[Cite as Gati v. Americredit Fin., 2012-Ohio-361.]
Court of Appeals of Ohio
EIGHTH APPELLATE DISTRICT
COUNTY OF CUYAHOGA
JOURNAL ENTRY AND OPINION
No. 96919
ANTHONY GATI, ET AL.
PLAINTIFFS-APPELLANTS
vs.
AMERICREDIT FINANCIAL, ETC.
DEFENDANT-APPELLEE
JUDGMENT:
AFFIRMED
Civil Appeal from the
Cuyahoga County Court of Common Pleas
Case No. CV-745353
BEFORE: Jones, J., Sweeney, P.J., and Kilbane, J.
RELEASED AND JOURNALIZED: February 2, 2012
ATTORNEY FOR APPELLANTS
James R. Douglass
James R. Douglass Co., L.P.A.
20521 Chagrin Boulevard
Suite D
Shaker Heights, Ohio 44122
ATTORNEYS FOR APPELLEE
James S. Wertheim
Melany K. Fontanazza
McGlinchey Stafford, P.L.L.C.
25550 Chagrin Boulevard
Suite 406
Cleveland, Ohio 44122
LARRY A. JONES, J.:
{¶ 1} Plaintiffs-appellants, Anthony Gati and Suzie Galemmo, appeal the trial
court’s judgments (1) denying their motion for a temporary restraining order and (2)

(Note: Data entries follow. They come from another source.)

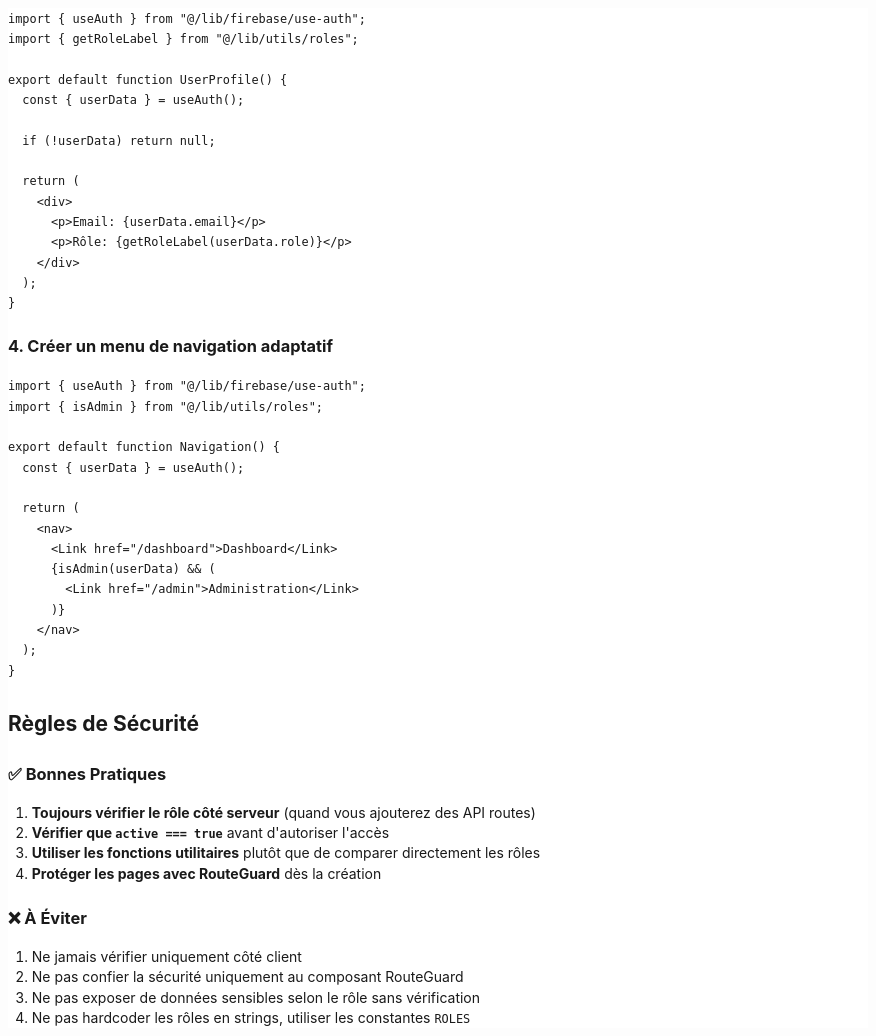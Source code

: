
 ```tsx
import { useAuth } from "@/lib/firebase/use-auth";
import { getRoleLabel } from "@/lib/utils/roles";

export default function UserProfile() {
  const { userData } = useAuth();

  if (!userData) return null;

  return (
    <div>
      <p>Email: {userData.email}</p>
      <p>Rôle: {getRoleLabel(userData.role)}</p>
    </div>
  );
}
```

### 4. Créer un menu de navigation adaptatif

```tsx
import { useAuth } from "@/lib/firebase/use-auth";
import { isAdmin } from "@/lib/utils/roles";

export default function Navigation() {
  const { userData } = useAuth();

  return (
    <nav>
      <Link href="/dashboard">Dashboard</Link>
      {isAdmin(userData) && (
        <Link href="/admin">Administration</Link>
      )}
    </nav>
  );
}
```

## Règles de Sécurité

### ✅ Bonnes Pratiques

1. **Toujours vérifier le rôle côté serveur** (quand vous ajouterez des API routes)
2. **Vérifier que `active === true`** avant d'autoriser l'accès
3. **Utiliser les fonctions utilitaires** plutôt que de comparer directement les rôles
4. **Protéger les pages avec RouteGuard** dès la création

### ❌ À Éviter

1. Ne jamais vérifier uniquement côté client
2. Ne pas confier la sécurité uniquement au composant RouteGuard
3. Ne pas exposer de données sensibles selon le rôle sans vérification
4. Ne pas hardcoder les rôles en strings, utiliser les constantes `ROLES`
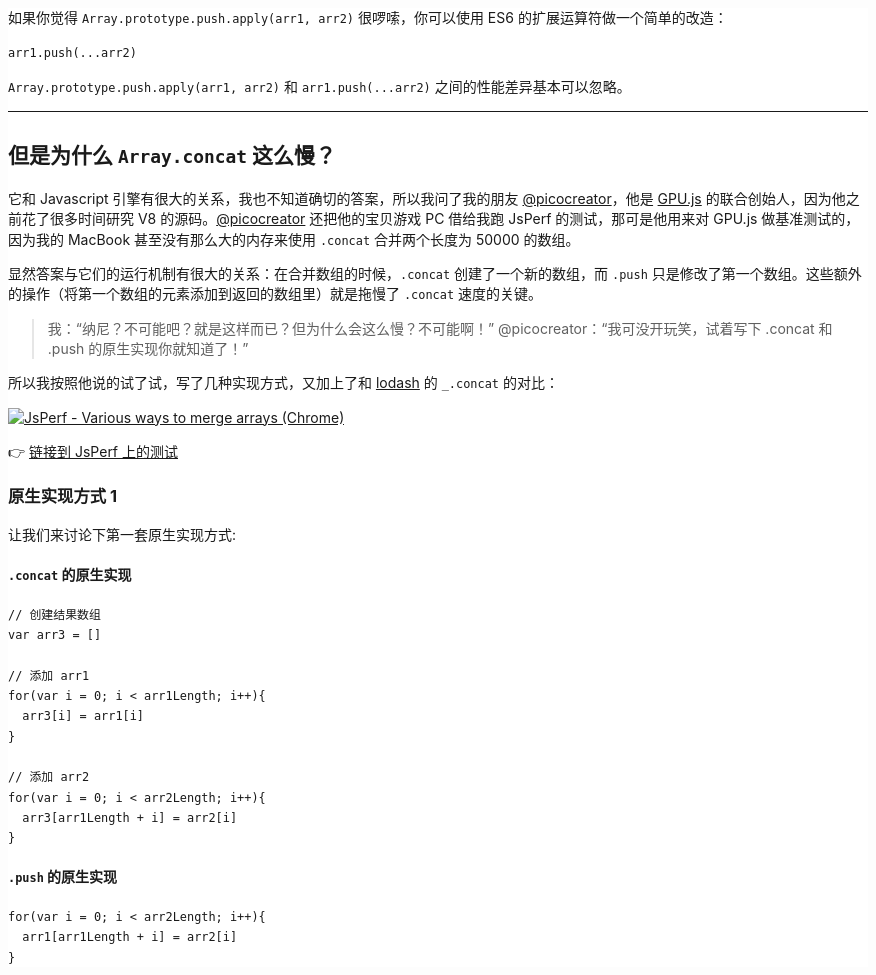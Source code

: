 如果你觉得 `Array.prototype.push.apply(arr1, arr2)` 很啰嗦，你可以使用 ES6 的扩展运算符做一个简单的改造：

```
arr1.push(...arr2)
```

`Array.prototype.push.apply(arr1, arr2)` 和 `arr1.push(...arr2)` 之间的性能差异基本可以忽略。

* * *

## 但是为什么 `Array.concat` 这么慢？

它和 Javascript 引擎有很大的关系，我也不知道确切的答案，所以我问了我的朋友 [@picocreator](https://dev.to/picocreator)，他是 [GPU.js](http://gpu.rocks/) 的联合创始人，因为他之前花了很多时间研究 V8 的源码。[@picocreator](https://dev.to/picocreator) 还把他的宝贝游戏 PC 借给我跑 JsPerf 的测试，那可是他用来对 GPU.js 做基准测试的，因为我的 MacBook 甚至没有那么大的内存来使用 `.concat` 合并两个长度为 50000 的数组。

显然答案与它们的运行机制有很大的关系：在合并数组的时候，`.concat` 创建了一个新的数组，而 `.push` 只是修改了第一个数组。这些额外的操作（将第一个数组的元素添加到返回的数组里）就是拖慢了 `.concat` 速度的关键。

> 我：“纳尼？不可能吧？就是这样而已？但为什么会这么慢？不可能啊！”
> @picocreator：“我可没开玩笑，试着写下 .concat 和 .push 的原生实现你就知道了！”

所以我按照他说的试了试，写了几种实现方式，又加上了和 [lodash](https://lodash.com/) 的 `_.concat` 的对比：

[![JsPerf - Various ways to merge arrays (Chrome)](https://res.cloudinary.com/practicaldev/image/fetch/s--hIgqWvh5--/c_limit%2Cf_auto%2Cfl_progressive%2Cq_auto%2Cw_880/https://thepracticaldev.s3.amazonaws.com/i/w00r7grlnl1x5bnprrqy.PNG)](https://res.cloudinary.com/practicaldev/image/fetch/s--hIgqWvh5--/c_limit%2Cf_auto%2Cfl_progressive%2Cq_auto%2Cw_880/https://thepracticaldev.s3.amazonaws.com/i/w00r7grlnl1x5bnprrqy.PNG)

👉 [链接到 JsPerf 上的测试](https://jsperf.com/merge-array-implementations/1)

### 原生实现方式 1

让我们来讨论下第一套原生实现方式:

#### `.concat` 的原生实现

```
// 创建结果数组
var arr3 = []

// 添加 arr1
for(var i = 0; i < arr1Length; i++){
  arr3[i] = arr1[i]
}

// 添加 arr2
for(var i = 0; i < arr2Length; i++){
  arr3[arr1Length + i] = arr2[i]
}
```

#### `.push` 的原生实现

```
for(var i = 0; i < arr2Length; i++){
  arr1[arr1Length + i] = arr2[i]
}
```
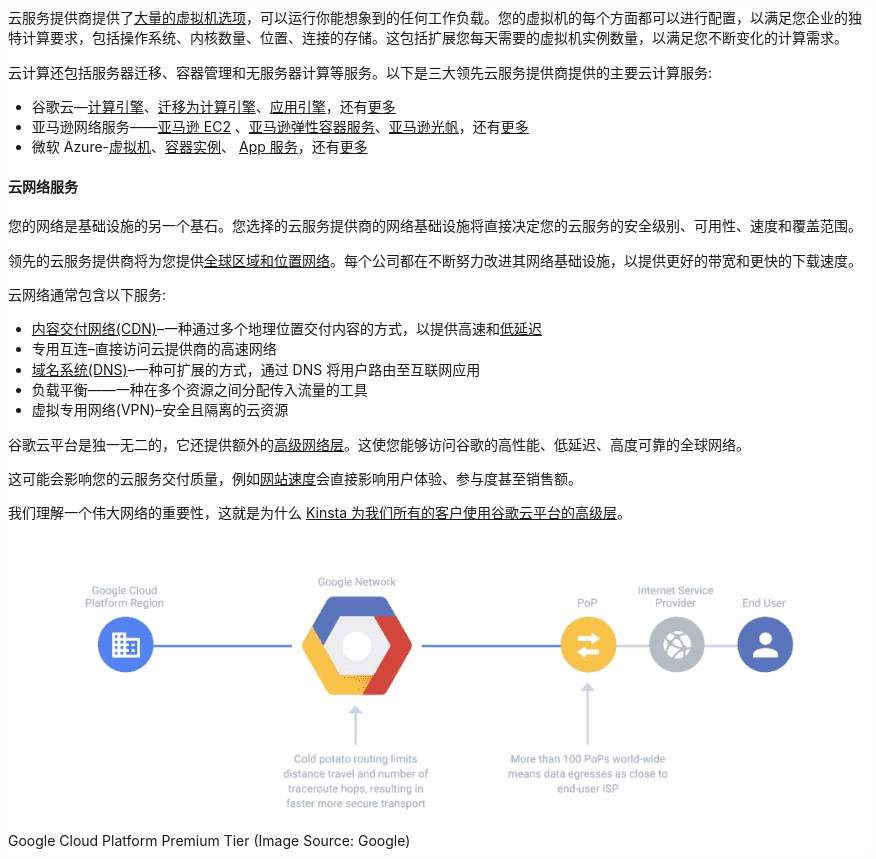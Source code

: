 云服务提供商提供了[大量的虚拟机选项](https://kinsta.com/blog/google-cloud-hosting/#vms)，可以运行你能想象到的任何工作负载。您的虚拟机的每个方面都可以进行配置，以满足您企业的独特计算要求，包括操作系统、内核数量、位置、连接的存储。这包括扩展您每天需要的虚拟机实例数量，以满足您不断变化的计算需求。

云计算还包括服务器迁移、容器管理和无服务器计算等服务。以下是三大领先云服务提供商提供的主要云计算服务:

*   谷歌云—[计算引擎](https://cloud.google.com/compute)、[迁移为计算引擎](https://cloud.google.com/migrate/compute-engine)、[应用引擎](https://cloud.google.com/appengine)，还有[更多](https://cloud.google.com/products/compute)
*   亚马逊网络服务——[亚马逊 EC2](https://aws.amazon.com/ec2) 、[亚马逊弹性容器服务](https://aws.amazon.com/ecs/)、[亚马逊光帆](https://aws.amazon.com/lightsail/)，还有[更多](https://aws.amazon.com/products/compute/)
*   微软 Azure-[虚拟机](https://azure.microsoft.com/en-us/services/virtual-machines/)、[容器实例](https://azure.microsoft.com/en-us/services/container-instances/)、 [App 服务](https://azure.microsoft.com/en-us/services/app-service/)，还有[更多](https://azure.microsoft.com/en-us/product-categories/compute/)

#### 云网络服务

您的网络是基础设施的另一个基石。您选择的云服务提供商的网络基础设施将直接决定您的云服务的安全级别、可用性、速度和覆盖范围。

领先的云服务提供商将为您提供[全球区域和位置网络](https://kinsta.com/blog/google-cloud-vs-aws/#network)。每个公司都在不断努力改进其网络基础设施，以提供更好的带宽和更快的下载速度。

云网络通常包含以下服务:

*   [内容交付网络(CDN)](https://kinsta.com/help/kinsta-cdn/)–一种通过多个地理位置交付内容的方式，以提供高速和[低延迟](https://kinsta.com/blog/network-latency/)
*   专用互连–直接访问云提供商的高速网络
*   [域名系统(DNS)](https://kinsta.com/knowledgebase/what-is-dns/)–一种可扩展的方式，通过 DNS 将用户路由至互联网应用
*   负载平衡——一种在多个资源之间分配传入流量的工具
*   虚拟专用网络(VPN)–安全且隔离的云资源

谷歌云平台是独一无二的，它还提供额外的[高级网络层](https://kinsta.com/blog/google-cloud-network/)。这使您能够访问谷歌的高性能、低延迟、高度可靠的全球网络。

这可能会影响您的云服务交付质量，例如[网站速度](https://kinsta.com/learn/speed-up-wordpress/)会直接影响用户体验、参与度甚至销售额。

我们理解一个伟大网络的重要性，这就是为什么 [Kinsta 为我们所有的客户使用谷歌云平台的高级层](https://kinsta.com/knowledgebase/what-you-should-know/)。

[![Types of cloud computing: Google Cloud Network Premium Tier](img/17f8a98022ed091f89a71f609029ad2f.png)](https://kinsta.com/wp-content/uploads/2020/02/Google-Cloud-Network-Premium-Tier-2.png)

Google Cloud Platform Premium Tier (Image Source: Google)
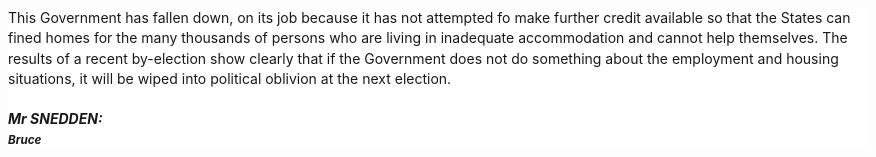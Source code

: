 This Government has fallen down, on its job because it has not attempted fo make further credit available so that the States can fined homes for the many thousands of persons who are living in inadequate accommodation and cannot help themselves. The results of a recent by-election show clearly that if the Government does not do something about the employment and housing situations, it will be wiped into political oblivion at the next election. 

##### Mr SNEDDEN:<br><small class="text-muted">Bruce</small>

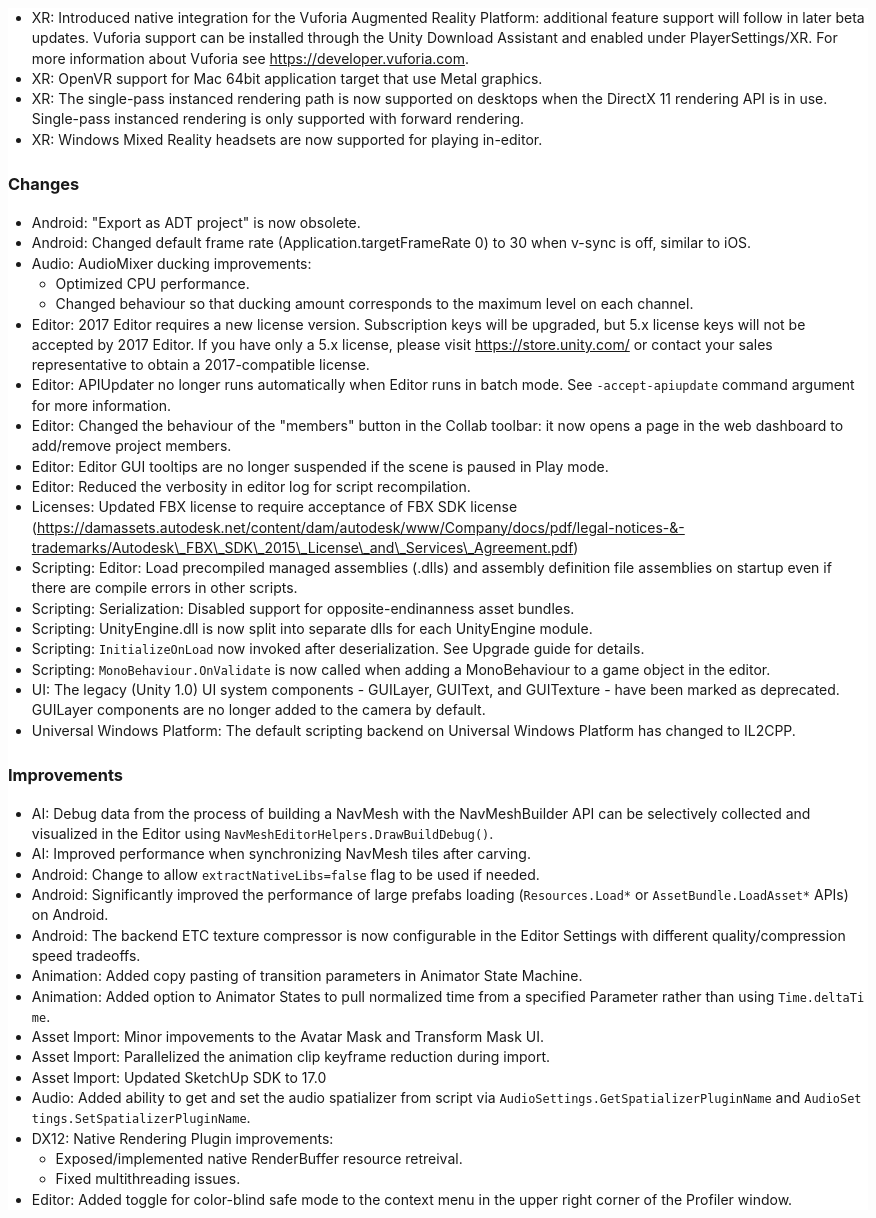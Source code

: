 *   XR: Introduced native integration for the Vuforia Augmented Reality Platform: additional feature support will follow in later beta updates. Vuforia support can be installed through the Unity Download Assistant and enabled under PlayerSettings/XR. For more information about Vuforia see https://developer.vuforia.com.
*   XR: OpenVR support for Mac 64bit application target that use Metal graphics.
*   XR: The single-pass instanced rendering path is now supported on desktops when the DirectX 11 rendering API is in use. Single-pass instanced rendering is only supported with forward rendering.
*   XR: Windows Mixed Reality headsets are now supported for playing in-editor.

### Changes

*   Android: "Export as ADT project" is now obsolete.
*   Android: Changed default frame rate (Application.targetFrameRate 0) to 30 when v-sync is off, similar to iOS.
*   Audio: AudioMixer ducking improvements:
    *   Optimized CPU performance.
    *   Changed behaviour so that ducking amount corresponds to the maximum level on each channel.
*   Editor: 2017 Editor requires a new license version. Subscription keys will be upgraded, but 5.x license keys will not be accepted by 2017 Editor. If you have only a 5.x license, please visit https://store.unity.com/ or contact your sales representative to obtain a 2017-compatible license.
*   Editor: APIUpdater no longer runs automatically when Editor runs in batch mode. See `-accept-apiupdate` command argument for more information.
*   Editor: Changed the behaviour of the "members" button in the Collab toolbar: it now opens a page in the web dashboard to add/remove project members.
*   Editor: Editor GUI tooltips are no longer suspended if the scene is paused in Play mode.
*   Editor: Reduced the verbosity in editor log for script recompilation.
*   Licenses: Updated FBX license to require acceptance of FBX SDK license (https://damassets.autodesk.net/content/dam/autodesk/www/Company/docs/pdf/legal-notices-&-trademarks/Autodesk\_FBX\_SDK\_2015\_License\_and\_Services\_Agreement.pdf)
*   Scripting: Editor: Load precompiled managed assemblies (.dlls) and assembly definition file assemblies on startup even if there are compile errors in other scripts.
*   Scripting: Serialization: Disabled support for opposite-endinanness asset bundles.
*   Scripting: UnityEngine.dll is now split into separate dlls for each UnityEngine module.
*   Scripting: `InitializeOnLoad` now invoked after deserialization. See Upgrade guide for details.
*   Scripting: `MonoBehaviour.OnValidate` is now called when adding a MonoBehaviour to a game object in the editor.
*   UI: The legacy (Unity 1.0) UI system components - GUILayer, GUIText, and GUITexture - have been marked as deprecated. GUILayer components are no longer added to the camera by default.
*   Universal Windows Platform: The default scripting backend on Universal Windows Platform has changed to IL2CPP.

### Improvements

*   AI: Debug data from the process of building a NavMesh with the NavMeshBuilder API can be selectively collected and visualized in the Editor using `NavMeshEditorHelpers.DrawBuildDebug()`.
*   AI: Improved performance when synchronizing NavMesh tiles after carving.
*   Android: Change to allow `extractNativeLibs=false` flag to be used if needed.
*   Android: Significantly improved the performance of large prefabs loading (`Resources.Load*` or `AssetBundle.LoadAsset*` APIs) on Android.
*   Android: The backend ETC texture compressor is now configurable in the Editor Settings with different quality/compression speed tradeoffs.
*   Animation: Added copy pasting of transition parameters in Animator State Machine.
*   Animation: Added option to Animator States to pull normalized time from a specified Parameter rather than using `Time.deltaTime`.
*   Asset Import: Minor impovements to the Avatar Mask and Transform Mask UI.
*   Asset Import: Parallelized the animation clip keyframe reduction during import.
*   Asset Import: Updated SketchUp SDK to 17.0
*   Audio: Added ability to get and set the audio spatializer from script via `AudioSettings.GetSpatializerPluginName` and `AudioSettings.SetSpatializerPluginName`.
*   DX12: Native Rendering Plugin improvements:
    *   Exposed/implemented native RenderBuffer resource retreival.
    *   Fixed multithreading issues.
*   Editor: Added toggle for color-blind safe mode to the context menu in the upper right corner of the Profiler window.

dismissing their claim under the Ohio Consumer Sales Practices Act. We affirm.
I. Procedural History and Facts
{¶ 2} Prior to this litigation, in March 2009, Americredit filed a replevin action
against Gati and Galemmo, seeking possession of Gati’s vehicle. In October 2009,
Galemmo answered and counterclaimed, asserting a claim for relief based on alleged
violations of the Ohio Consumer Sales Practices Act. Gati also filed a motion to dismiss.
In August 2010, the trial court found that Americredit did not have standing, granted Gati’s
motion to dismiss, and dismissed the case.
{¶ 3} Americredit repossessed the vehicle in early December 2010. On December
14, 2010, plaintiffs filed an emergency motion to show cause and for return of the vehicle.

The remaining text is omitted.